Titan's EBIT from the jewellery business is ten times the EBIT from watches plus eyewear business put together, said Udayan Mukherjee.

July 05, 2019 / 06:51 AM IST

Udayan Mukherjee of CNBC-TV18 on the channel today, besides the way forward for the market expressed his views on the capital goods sector that is seeing order book accretion after a long time, the Yes Bank issue, the Zetia impact on Glenmark Pharma and Titan.

According to him, the market seems to be consolidating but at the higher-end of the trading range and this could be because of the asset allocation switch which is on, rather than earnings confidence switch which street has been waiting for.

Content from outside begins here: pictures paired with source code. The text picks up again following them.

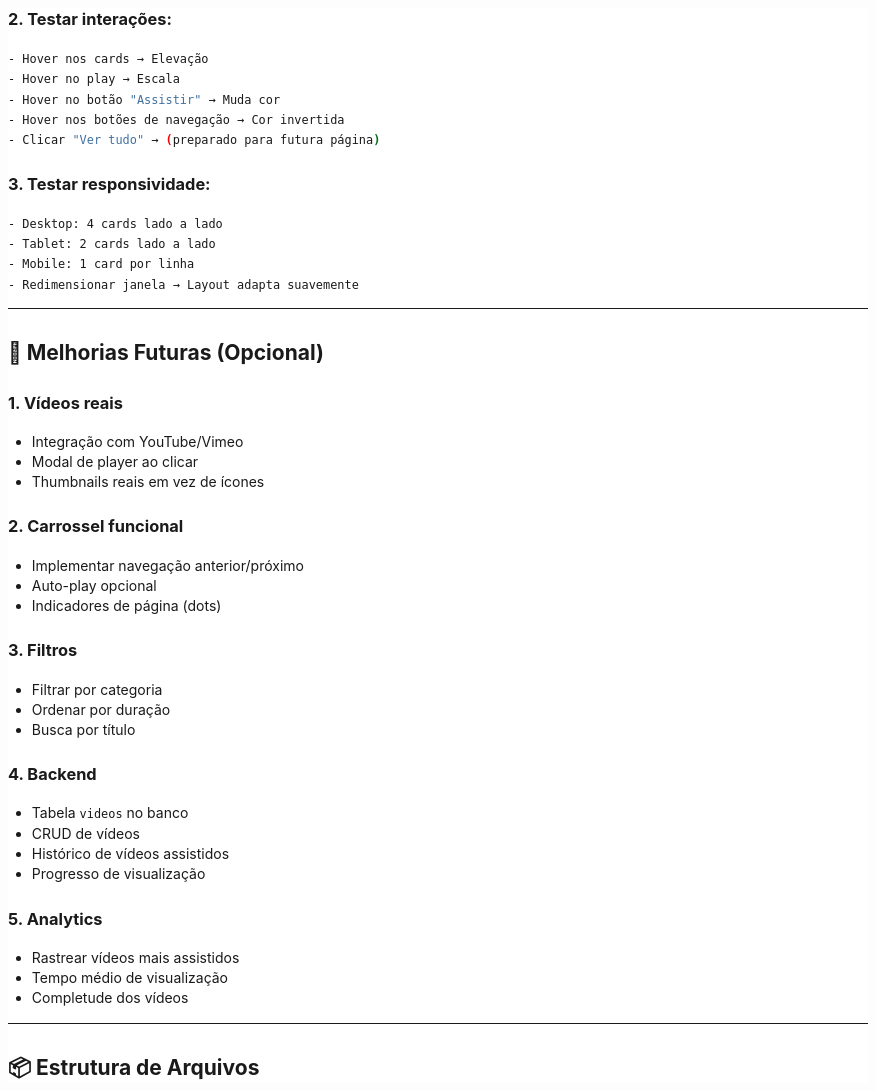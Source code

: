 ### 2. **Testar interações:**
```bash
- Hover nos cards → Elevação
- Hover no play → Escala
- Hover no botão "Assistir" → Muda cor
- Hover nos botões de navegação → Cor invertida
- Clicar "Ver tudo" → (preparado para futura página)
```

### 3. **Testar responsividade:**
```bash
- Desktop: 4 cards lado a lado
- Tablet: 2 cards lado a lado
- Mobile: 1 card por linha
- Redimensionar janela → Layout adapta suavemente
```

---

## 🚀 Melhorias Futuras (Opcional)

### 1. **Vídeos reais**
- Integração com YouTube/Vimeo
- Modal de player ao clicar
- Thumbnails reais em vez de ícones

### 2. **Carrossel funcional**
- Implementar navegação anterior/próximo
- Auto-play opcional
- Indicadores de página (dots)

### 3. **Filtros**
- Filtrar por categoria
- Ordenar por duração
- Busca por título

### 4. **Backend**
- Tabela `videos` no banco
- CRUD de vídeos
- Histórico de vídeos assistidos
- Progresso de visualização

### 5. **Analytics**
- Rastrear vídeos mais assistidos
- Tempo médio de visualização
- Completude dos vídeos

---

## 📦 Estrutura de Arquivos
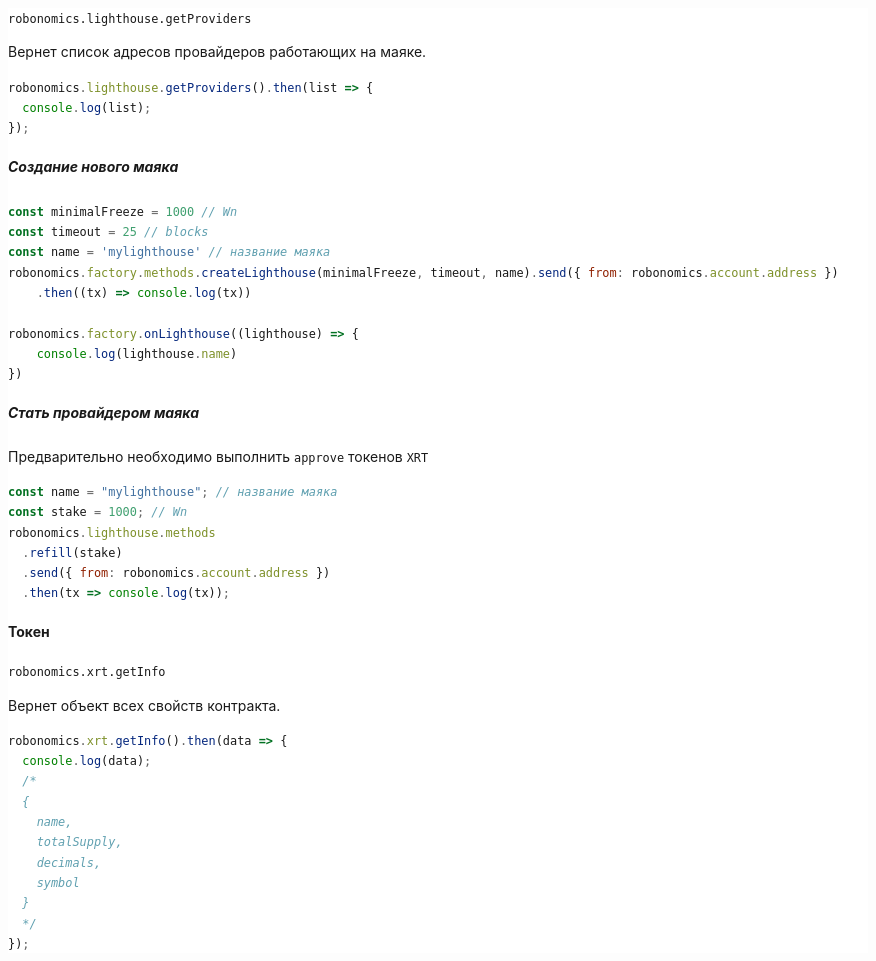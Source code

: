 `robonomics.lighthouse.getProviders`

Вернет список адресов провайдеров работающих на маяке.

```JavaScript
robonomics.lighthouse.getProviders().then(list => {
  console.log(list);
});
```

##### Создание нового маяка

```JavaScript
const minimalFreeze = 1000 // Wn
const timeout = 25 // blocks
const name = 'mylighthouse' // название маяка
robonomics.factory.methods.createLighthouse(minimalFreeze, timeout, name).send({ from: robonomics.account.address })
    .then((tx) => console.log(tx))

robonomics.factory.onLighthouse((lighthouse) => {
    console.log(lighthouse.name)
})
```

##### Стать провайдером маяка

Предварительно необходимо выполнить `approve` токенов `XRT`

```JavaScript
const name = "mylighthouse"; // название маяка
const stake = 1000; // Wn
robonomics.lighthouse.methods
  .refill(stake)
  .send({ from: robonomics.account.address })
  .then(tx => console.log(tx));
```

#### Токен

`robonomics.xrt.getInfo`

Вернет объект всех свойств контракта.

```JavaScript
robonomics.xrt.getInfo().then(data => {
  console.log(data);
  /*
  {
    name,
    totalSupply,
    decimals,
    symbol
  }
  */
});
```
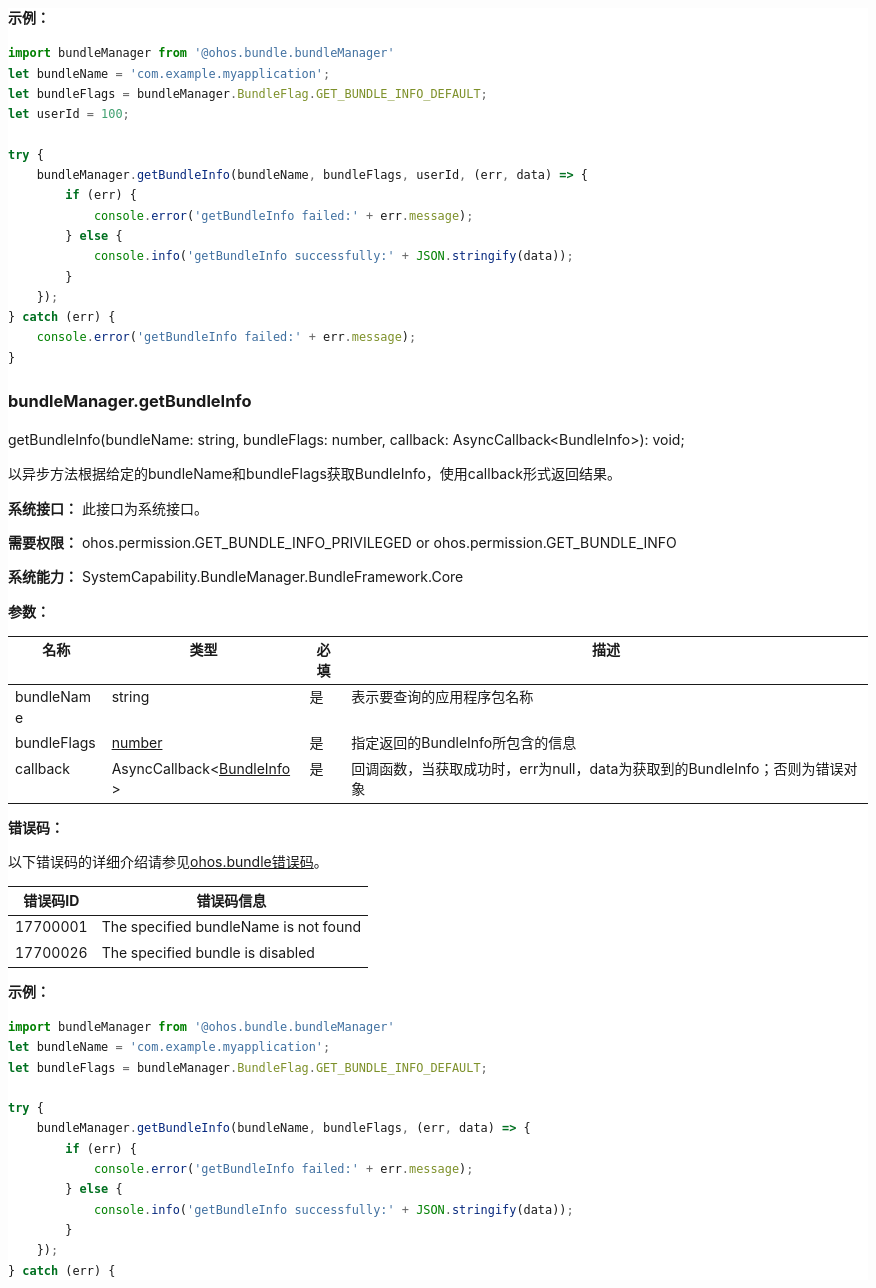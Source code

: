 **示例：**

```ts
import bundleManager from '@ohos.bundle.bundleManager'
let bundleName = 'com.example.myapplication';
let bundleFlags = bundleManager.BundleFlag.GET_BUNDLE_INFO_DEFAULT;
let userId = 100;

try {
    bundleManager.getBundleInfo(bundleName, bundleFlags, userId, (err, data) => {
        if (err) {
            console.error('getBundleInfo failed:' + err.message);
        } else {
            console.info('getBundleInfo successfully:' + JSON.stringify(data));
        }
    });
} catch (err) {
    console.error('getBundleInfo failed:' + err.message);
}
```

### bundleManager.getBundleInfo

getBundleInfo(bundleName: string, bundleFlags: number, callback: AsyncCallback\<BundleInfo>): void;

以异步方法根据给定的bundleName和bundleFlags获取BundleInfo，使用callback形式返回结果。

**系统接口：** 此接口为系统接口。

**需要权限：** ohos.permission.GET_BUNDLE_INFO_PRIVILEGED or ohos.permission.GET_BUNDLE_INFO

**系统能力：** SystemCapability.BundleManager.BundleFramework.Core

**参数：**

| 名称        | 类型   | 必填 | 描述                         |
| ----------- | ------ | ---- | ---------------------------- |
| bundleName  | string | 是   | 表示要查询的应用程序包名称    |
| bundleFlags | [number](#bundleflag) | 是   | 指定返回的BundleInfo所包含的信息|
| callback | AsyncCallback\<[BundleInfo](js-apis-bundleManager-bundleInfo.md)> | 是 | 回调函数，当获取成功时，err为null，data为获取到的BundleInfo；否则为错误对象 |

**错误码：**

以下错误码的详细介绍请参见[ohos.bundle错误码](../errorcodes/errcode-bundle.md)。

| 错误码ID | 错误码信息                            |
| -------- | ------------------------------------- |
| 17700001 | The specified bundleName is not found |
| 17700026 | The specified bundle is disabled      |

**示例：**

```ts
import bundleManager from '@ohos.bundle.bundleManager'
let bundleName = 'com.example.myapplication';
let bundleFlags = bundleManager.BundleFlag.GET_BUNDLE_INFO_DEFAULT;

try {
    bundleManager.getBundleInfo(bundleName, bundleFlags, (err, data) => {
        if (err) {
            console.error('getBundleInfo failed:' + err.message);
        } else {
            console.info('getBundleInfo successfully:' + JSON.stringify(data));
        }
    });
} catch (err) {
```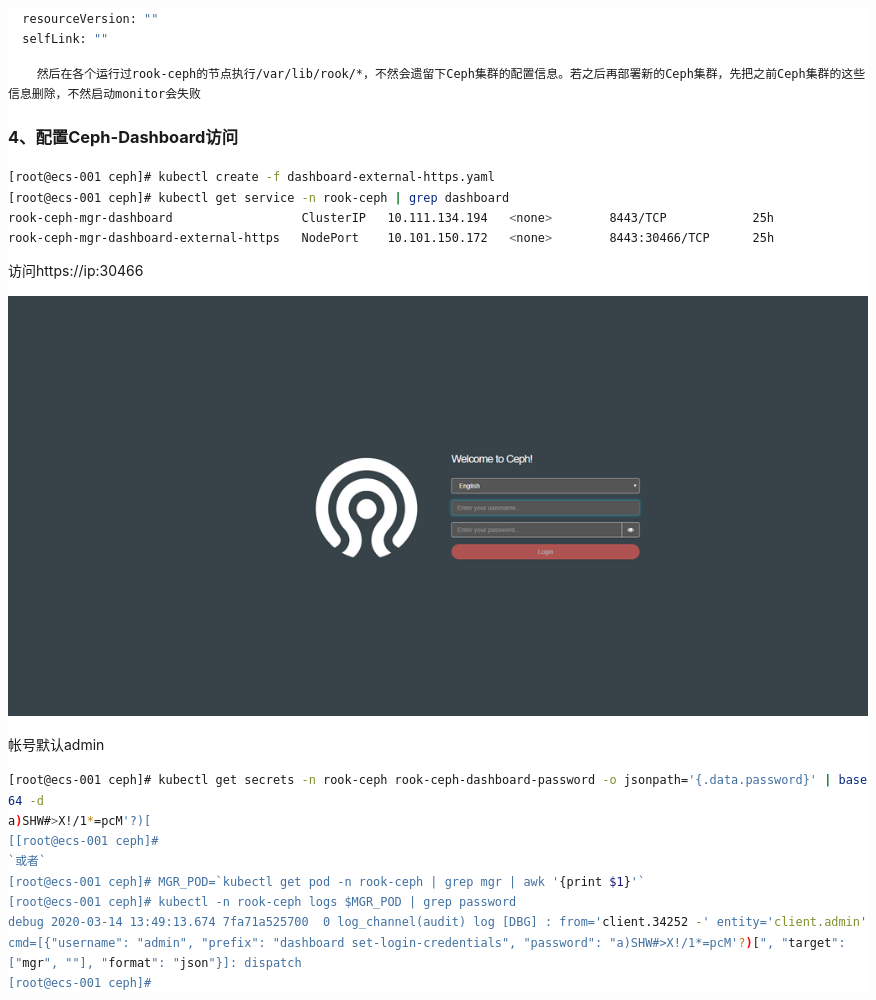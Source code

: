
 ```sh
  resourceVersion: ""
  selfLink: ""
```

 		然后在各个运行过rook-ceph的节点执行/var/lib/rook/*，不然会遗留下Ceph集群的配置信息。若之后再部署新的Ceph集群，先把之前Ceph集群的这些信息删除，不然启动monitor会失败

### 4、配置Ceph-Dashboard访问

```sh
[root@ecs-001 ceph]# kubectl create -f dashboard-external-https.yaml
[root@ecs-001 ceph]# kubectl get service -n rook-ceph | grep dashboard
rook-ceph-mgr-dashboard                  ClusterIP   10.111.134.194   <none>        8443/TCP            25h
rook-ceph-mgr-dashboard-external-https   NodePort    10.101.150.172   <none>        8443:30466/TCP      25h
```

访问https://ip:30466 

![image-20200314232450584](kubernetes实践-使用rook部署ceph/image-20200314232450584.png)

帐号默认admin

```sh
[root@ecs-001 ceph]# kubectl get secrets -n rook-ceph rook-ceph-dashboard-password -o jsonpath='{.data.password}' | base64 -d
a)SHW#>X!/1*=pcM'?)[
[[root@ecs-001 ceph]#
`或者`
[root@ecs-001 ceph]# MGR_POD=`kubectl get pod -n rook-ceph | grep mgr | awk '{print $1}'`
[root@ecs-001 ceph]# kubectl -n rook-ceph logs $MGR_POD | grep password
debug 2020-03-14 13:49:13.674 7fa71a525700  0 log_channel(audit) log [DBG] : from='client.34252 -' entity='client.admin' cmd=[{"username": "admin", "prefix": "dashboard set-login-credentials", "password": "a)SHW#>X!/1*=pcM'?)[", "target": ["mgr", ""], "format": "json"}]: dispatch
[root@ecs-001 ceph]# 
```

“Market is not really correcting, and a 100-150 point correction is no real correction after the stellar run it has had,” says Mukherjee. So one is still waiting for that correction, which could give better deployment opportunities. The medium-term looks good for the market but in the short-term it is better if rests a bit or there is a bit of a pullback, he adds.

The stock market hanged Yes Bank on Friday after it learnt that its gross NPAs (non-performing assets) as of March 31, 2016 ought to have been Rs 4,925 crore or 5 percent of the book, and not Rs 749 crore or 0.76 percent as the bank had reported.

However, Mukherjee feels the impact of this on the Yes Bank stock may not linger for more than 48 hours. One rarely finds a critic for private banks, he adds.


With regards to the order book accretion seen for capital goods players like Siemens, ABB, he says most of the orders are currently coming from the government, adding that one hasn't seen a full-fledged recovery in capex cycle yet.

For Glenmark, he thinks valuations is not a question but the Zetia Development will raise questions on growth for the company in FY18 and FY19.

Titan a few years back was a consumer company with large presence in watches but now it has become a pure jewellery stock. “Titan's EBIT from the jewellery business is ten times the EBIT from watches plus eyewear business put together,” he says.

So now one needs to see whether it is a 10 percent margin jewellery company or a 7-8 percent margin company – on that hinges the kind of valuation multiple one wants to give the company. “If it is 7.5-8% margin jewellery stock, then it does not deserve the 40 PE multiple the street is giving it,” says Mukherjee, adding that however if it is a 10 percent plus margin company then one could justify these valuations.

It would be prudent to be a little cautious on the stock at these kinds of valuations, he believes.